EXTRACTED INFORMATION START

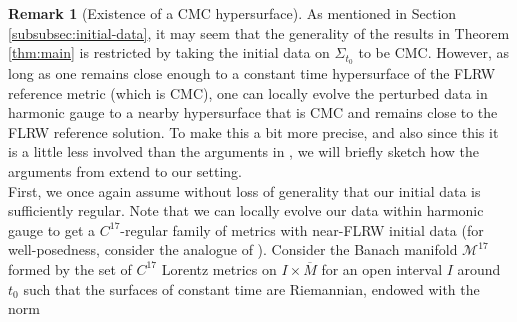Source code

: \documentclass[11pt,leqno,textwidth=10cm]{amsart}
\numberwithin{equation}{section}
\theoremstyle{definition}
\newtheorem{remark}[definition]{Remark}
\theoremstyle{plain}
\newcommand{\1}{\mathbbm{1}}
\newcommand{\g}{\overline{g}}
\newcommand{\M}{\overline{M}}
\newcommand{\change}[1]{\color{black}#1\color{black}}
\begin{document}
\begin{remark}[Existence of a CMC hypersurface]\label{rem:CMC-hypersurface}
As mentioned in \change{Section \ref{subsubsec:initial-data}}, it may seem that the generality of the results in Theorem \ref{thm:main} is restricted by taking the initial data on $\Sigma_{t_0}$ to be CMC. %
However, as long as one remains close enough to a constant time hypersurface of the FLRW reference metric (which is CMC), one can locally evolve the perturbed data in harmonic gauge to a nearby hypersurface that is CMC and remains close to the FLRW reference solution. %
\change{To make this a bit more precise, and also since this it is a little less involved than the arguments in \cite{Rodnianski2014}, we will briefly sketch how the arguments from \cite[Section 2.5]{FajKr20} extend to our setting. \\%
First, we once again assume without loss of generality that our initial data is sufficiently regular. Note that we can locally evolve our data within harmonic gauge to get a $C^{17}$-regular family of metrics with near-FLRW initial data (for well-posedness, consider the analogue of \cite[Proposition 14.1]{Rodnianski2014}). Consider the Banach manifold $\mathcal{M}^{17}$ formed by the set of $C^{17}$ Lorentz metrics on $I\times\M$ for an open interval $I$ around $t_0$ such that the surfaces of constant time are Riemannian, endowed with the norm
}
\end{remark}
\end{document}
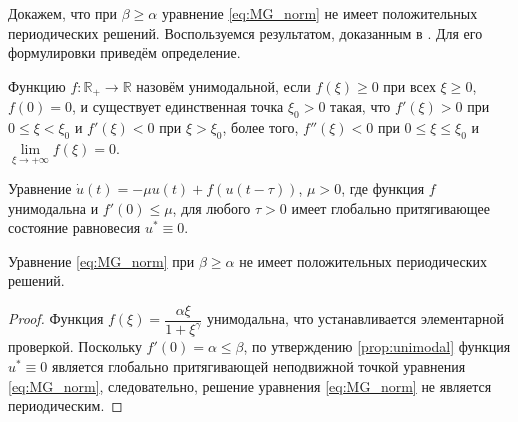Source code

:Докажем, что при $\beta \geq \alpha$ уравнение \eqref{eq:MG_norm} не имеет положительных периодических решений. Воспользуемся результатом, доказанным в \cite[Proposition 3.1]{Roest2007}. Для его формулировки приведём определение.

\begin{definition}
	Функцию $f: \mathbb{R}_{+} \to \mathbb{R}$ назовём унимодальной, если $f(\xi) \geq 0$ при всех $\xi \geq 0$, $f(0) = 0$, и существует единственная точка $\xi_0 > 0$ такая, что $f'(\xi) > 0$ при $0 \leq \xi < \xi_0$ и $f'(\xi) < 0$ при $\xi > \xi_0$, более того, $f''(\xi) < 0$ при $0 \leq \xi \leq \xi_0$ и $\lim\limits_{\xi \to +\infty} f(\xi) = 0$.
\end{definition}

\begin{proposition}
	\label{prop:unimodal}
	\cite{Roest2007} Уравнение $\dot{u}(t) = -\mu u(t) + f(u(t - \tau))$, $\mu > 0$, где функция $f$ унимодальна и $f'(0) \leq \mu$, для любого $\tau > 0$ имеет глобально притягивающее состояние равновесия $u^* \equiv 0$.
\end{proposition}
	
\begin{proposition}
	Уравнение \eqref{eq:MG_norm} при $\beta \geq \alpha$ не имеет положительных периодических решений.
\end{proposition}
\begin{proof}
	Функция $f(\xi) = \dfrac{\alpha \xi}{1 + \xi^{\gamma}}$ унимодальна, что устанавливается элементарной проверкой. Поскольку $f'(0) = \alpha \leq \beta$, по утверждению \eqref{prop:unimodal} функция $u^* \equiv 0$ является глобально притягивающей неподвижной точкой уравнения \eqref{eq:MG_norm}, следовательно, решение уравнения \eqref{eq:MG_norm} не является периодическим.
\end{proof}

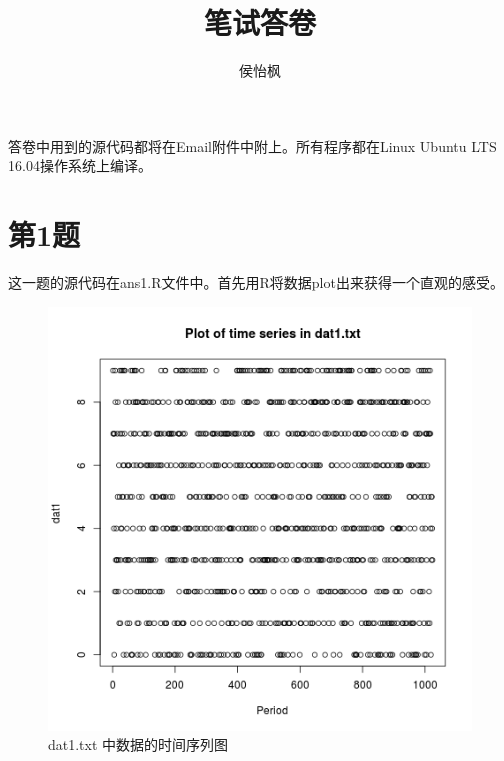\documentclass[11pt]{article}
\title{笔试答卷}
\author{侯怡枫}
\begin{document}
\maketitle

答卷中用到的源代码都将在Email附件中附上。所有程序都在Linux Ubuntu LTS 16.04操作系统上编译。

\section*{第1题}

这一题的源代码在ans1.R文件中。首先用R将数据plot出来获得一个直观的感受。
\begin{figure}[h]
	\centering
	\includegraphics[scale=0.4]{dat1_plot.png}
	\caption{dat1.txt 中数据的时间序列图}
\label{dat1_plot}
\end{figure}
\end{document}
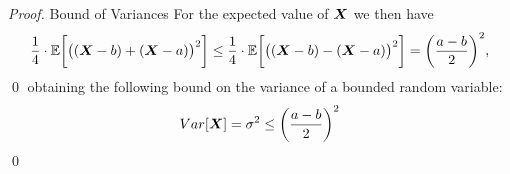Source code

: \begin{proof}{Bound of Variances}
For the expected value of $\boldsymbol{X}$ we then have
\begin{equation*}
    \frac{1}{4} \cdot \mathbb{E}\bigg[\big((\boldsymbol{X} - b) + (\boldsymbol{X} - a)  \big)^2\bigg] \leq \frac{1}{4} \cdot \mathbb{E}\bigg[\big((\boldsymbol{X} - b) - (\boldsymbol{X} - a)\big)^2\bigg] = \bigg(\frac{a-b}{2}\bigg)^2,
\end{equation*}\qed
obtaining the following bound on the variance of a bounded random variable:
\begin{equation}
    Var[\boldsymbol{X}] = \sigma^2 \leq \bigg(\frac{a-b}{2}\bigg)^2
\end{equation}
\qed
\end{proof}

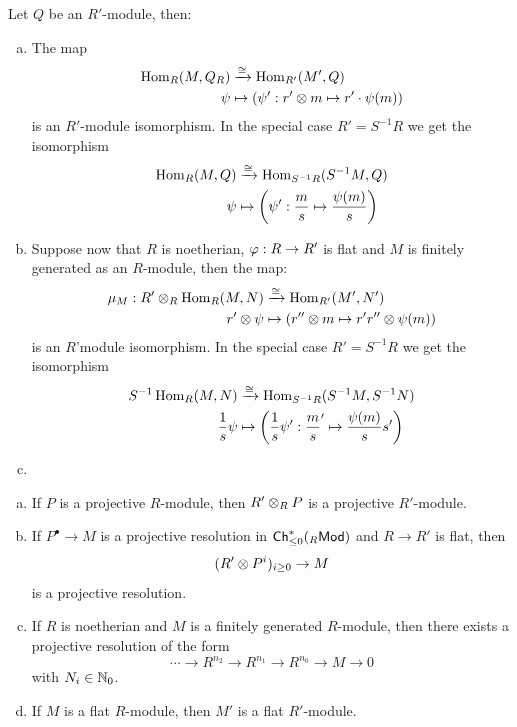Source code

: \documentclass[a4paper]{report}
\begin{document}
\begin{prop}
  Let $Q$ be an $R'$-module, then:
  \begin{enumerate}[(a)]
\item The map \begin{align*}
  \Hom_{R}(M,Q_{R}) &\tto \cong \Hom_{R'}(M',Q) \\
  \psi &\mps (\psi': r' \otm m \mps r' \cd \psi(m))
\end{align*}
          is an $R'$-module isomorphism. In the special case $R' = S^{-1}R$ we get the isomorphism
          \begin{align*}
            \Hom_{R}(M,Q) &\tto \cong \Hom_{S^{-1}R}(S^{-1}M,Q) \\
            \psi &\mps \l(\psi': \frac ms \mps \frac{\psi(m)}s\r)
          \end{align*}
    \item Suppose now that $R$ is noetherian, $\ph: R \to R'$ is flat and $M$ is finitely generated as an $R$-module, then the map:
          \begin{align*}
            \mu_{M}: R' \otm_{R} \Hom_{R}(M,N) &\tto \cong \Hom_{R'}(M',N') \\
            r' \otm \psi &\mps (r'' \otm m \mps r'r'' \otm \psi(m))
          \end{align*}
          is an $R$'module isomorphism. In the special case $R' = S^{-1}R$ we get the isomorphism
          \begin{align*}
            S^{-1}\Hom_{R}(M,N) &\tto \cong \Hom_{S^{-1}R}(S^{-1}M,S^{-1}N) \\
            \frac 1s \psi &\mps \l(\frac 1s \psi': \frac ms' \mps \frac{\psi(m)}ss'\r)
          \end{align*}
          \item
  \end{enumerate}
\end{prop}

\begin{lemm}
  \begin{enumerate}[(a)]
    \item If $P$ is a projective $R$-module, then $R' \otm_{R} P$ is a projective $R'$-module.
    \item If $P^{\bullet} \to M$ is a projective resolution in $\coch_{\le 0}(\RMod)$ and $R \to R'$ is flat, then \[(R' \otm P^{i})_{i \ge 0} \to M\]
          is a projective resolution.
    \item If $R$ is noetherian and $M$ is a finitely generated $R$-module, then there exists a projective resolution of the form \[\cdots \to R^{n_{2}} \to R^{n_{1}} \to R^{n_{0}} \to M \to 0\]with $N_{i} \in \Nn$.
          \item If $M$ is a flat $R$-module, then $M'$ is a flat $R'$-module.
  \end{enumerate}

\end{lemm}
\end{document}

EXTRACTED INFORMATION END

## WHAT THIS TASK INVOLVES
All the lines above need to be repeated exactly, with no pictures carried over.

## TASK ANSWER
Source code

: \documentclass[11pt,leqno,textwidth=10cm]{amsart}
\numberwithin{equation}{section}
\theoremstyle{definition}
\newtheorem{remark}[definition]{Remark}
\theoremstyle{plain}
\newcommand{\1}{\mathbbm{1}}
\newcommand{\g}{\overline{g}}
\newcommand{\M}{\overline{M}}
\newcommand{\change}[1]{\color{black}#1\color{black}}
\begin{document}
\begin{remark}[Existence of a CMC hypersurface]\label{rem:CMC-hypersurface}
As mentioned in \change{Section \ref{subsubsec:initial-data}}, it may seem that the generality of the results in Theorem \ref{thm:main} is restricted by taking the initial data on $\Sigma_{t_0}$ to be CMC. %
However, as long as one remains close enough to a constant time hypersurface of the FLRW reference metric (which is CMC), one can locally evolve the perturbed data in harmonic gauge to a nearby hypersurface that is CMC and remains close to the FLRW reference solution. %
\change{To make this a bit more precise, and also since this it is a little less involved than the arguments in \cite{Rodnianski2014}, we will briefly sketch how the arguments from \cite[Section 2.5]{FajKr20} extend to our setting. \\%
First, we once again assume without loss of generality that our initial data is sufficiently regular. Note that we can locally evolve our data within harmonic gauge to get a $C^{17}$-regular family of metrics with near-FLRW initial data (for well-posedness, consider the analogue of \cite[Proposition 14.1]{Rodnianski2014}). Consider the Banach manifold $\mathcal{M}^{17}$ formed by the set of $C^{17}$ Lorentz metrics on $I\times\M$ for an open interval $I$ around $t_0$ such that the surfaces of constant time are Riemannian, endowed with the norm
}
\end{remark}
\end{document}
Source code

:Докажем, что при $\beta \geq \alpha$ уравнение \eqref{eq:MG_norm} не имеет положительных периодических решений. Воспользуемся результатом, доказанным в \cite[Proposition 3.1]{Roest2007}. Для его формулировки приведём определение.

\begin{definition}
	Функцию $f: \mathbb{R}_{+} \to \mathbb{R}$ назовём унимодальной, если $f(\xi) \geq 0$ при всех $\xi \geq 0$, $f(0) = 0$, и существует единственная точка $\xi_0 > 0$ такая, что $f'(\xi) > 0$ при $0 \leq \xi < \xi_0$ и $f'(\xi) < 0$ при $\xi > \xi_0$, более того, $f''(\xi) < 0$ при $0 \leq \xi \leq \xi_0$ и $\lim\limits_{\xi \to +\infty} f(\xi) = 0$.
\end{definition}

\begin{proposition}
	\label{prop:unimodal}
	\cite{Roest2007} Уравнение $\dot{u}(t) = -\mu u(t) + f(u(t - \tau))$, $\mu > 0$, где функция $f$ унимодальна и $f'(0) \leq \mu$, для любого $\tau > 0$ имеет глобально притягивающее состояние равновесия $u^* \equiv 0$.
\end{proposition}
	
\begin{proposition}
	Уравнение \eqref{eq:MG_norm} при $\beta \geq \alpha$ не имеет положительных периодических решений.
\end{proposition}
\begin{proof}
	Функция $f(\xi) = \dfrac{\alpha \xi}{1 + \xi^{\gamma}}$ унимодальна, что устанавливается элементарной проверкой. Поскольку $f'(0) = \alpha \leq \beta$, по утверждению \eqref{prop:unimodal} функция $u^* \equiv 0$ является глобально притягивающей неподвижной точкой уравнения \eqref{eq:MG_norm}, следовательно, решение уравнения \eqref{eq:MG_norm} не является периодическим.
\end{proof}

\documentclass[11pt]{article}
\title{笔试答卷}
\author{侯怡枫}
\begin{document}
\maketitle

答卷中用到的源代码都将在Email附件中附上。所有程序都在Linux Ubuntu LTS 16.04操作系统上编译。

\section*{第1题}

这一题的源代码在ans1.R文件中。首先用R将数据plot出来获得一个直观的感受。
\begin{figure}[h]
	\centering
	\includegraphics[scale=0.4]{dat1_plot.png}
	\caption{dat1.txt 中数据的时间序列图}
\label{dat1_plot}
\end{figure}
\end{document}
Source code

: \begin{proof}{Bound of Variances}
For the expected value of $\boldsymbol{X}$ we then have
\begin{equation*}
    \frac{1}{4} \cdot \mathbb{E}\bigg[\big((\boldsymbol{X} - b) + (\boldsymbol{X} - a)  \big)^2\bigg] \leq \frac{1}{4} \cdot \mathbb{E}\bigg[\big((\boldsymbol{X} - b) - (\boldsymbol{X} - a)\big)^2\bigg] = \bigg(\frac{a-b}{2}\bigg)^2,
\end{equation*}\qed
obtaining the following bound on the variance of a bounded random variable:
\begin{equation}
    Var[\boldsymbol{X}] = \sigma^2 \leq \bigg(\frac{a-b}{2}\bigg)^2
\end{equation}
\qed
\end{proof}

Source code

: \documentclass[a4paper]{report}
\begin{document}
\begin{prop}
  Let $Q$ be an $R'$-module, then:
  \begin{enumerate}[(a)]
\item The map \begin{align*}
  \Hom_{R}(M,Q_{R}) &\tto \cong \Hom_{R'}(M',Q) \\
  \psi &\mps (\psi': r' \otm m \mps r' \cd \psi(m))
\end{align*}
          is an $R'$-module isomorphism. In the special case $R' = S^{-1}R$ we get the isomorphism
          \begin{align*}
            \Hom_{R}(M,Q) &\tto \cong \Hom_{S^{-1}R}(S^{-1}M,Q) \\
            \psi &\mps \l(\psi': \frac ms \mps \frac{\psi(m)}s\r)
          \end{align*}
    \item Suppose now that $R$ is noetherian, $\ph: R \to R'$ is flat and $M$ is finitely generated as an $R$-module, then the map:
          \begin{align*}
            \mu_{M}: R' \otm_{R} \Hom_{R}(M,N) &\tto \cong \Hom_{R'}(M',N') \\
            r' \otm \psi &\mps (r'' \otm m \mps r'r'' \otm \psi(m))
          \end{align*}
          is an $R$'module isomorphism. In the special case $R' = S^{-1}R$ we get the isomorphism
          \begin{align*}
            S^{-1}\Hom_{R}(M,N) &\tto \cong \Hom_{S^{-1}R}(S^{-1}M,S^{-1}N) \\
            \frac 1s \psi &\mps \l(\frac 1s \psi': \frac ms' \mps \frac{\psi(m)}ss'\r)
          \end{align*}
          \item
  \end{enumerate}
\end{prop}

\begin{lemm}
  \begin{enumerate}[(a)]
    \item If $P$ is a projective $R$-module, then $R' \otm_{R} P$ is a projective $R'$-module.
    \item If $P^{\bullet} \to M$ is a projective resolution in $\coch_{\le 0}(\RMod)$ and $R \to R'$ is flat, then \[(R' \otm P^{i})_{i \ge 0} \to M\]
          is a projective resolution.
    \item If $R$ is noetherian and $M$ is a finitely generated $R$-module, then there exists a projective resolution of the form \[\cdots \to R^{n_{2}} \to R^{n_{1}} \to R^{n_{0}} \to M \to 0\]with $N_{i} \in \Nn$.
          \item If $M$ is a flat $R$-module, then $M'$ is a flat $R'$-module.
  \end{enumerate}

\end{lemm}
\end{document}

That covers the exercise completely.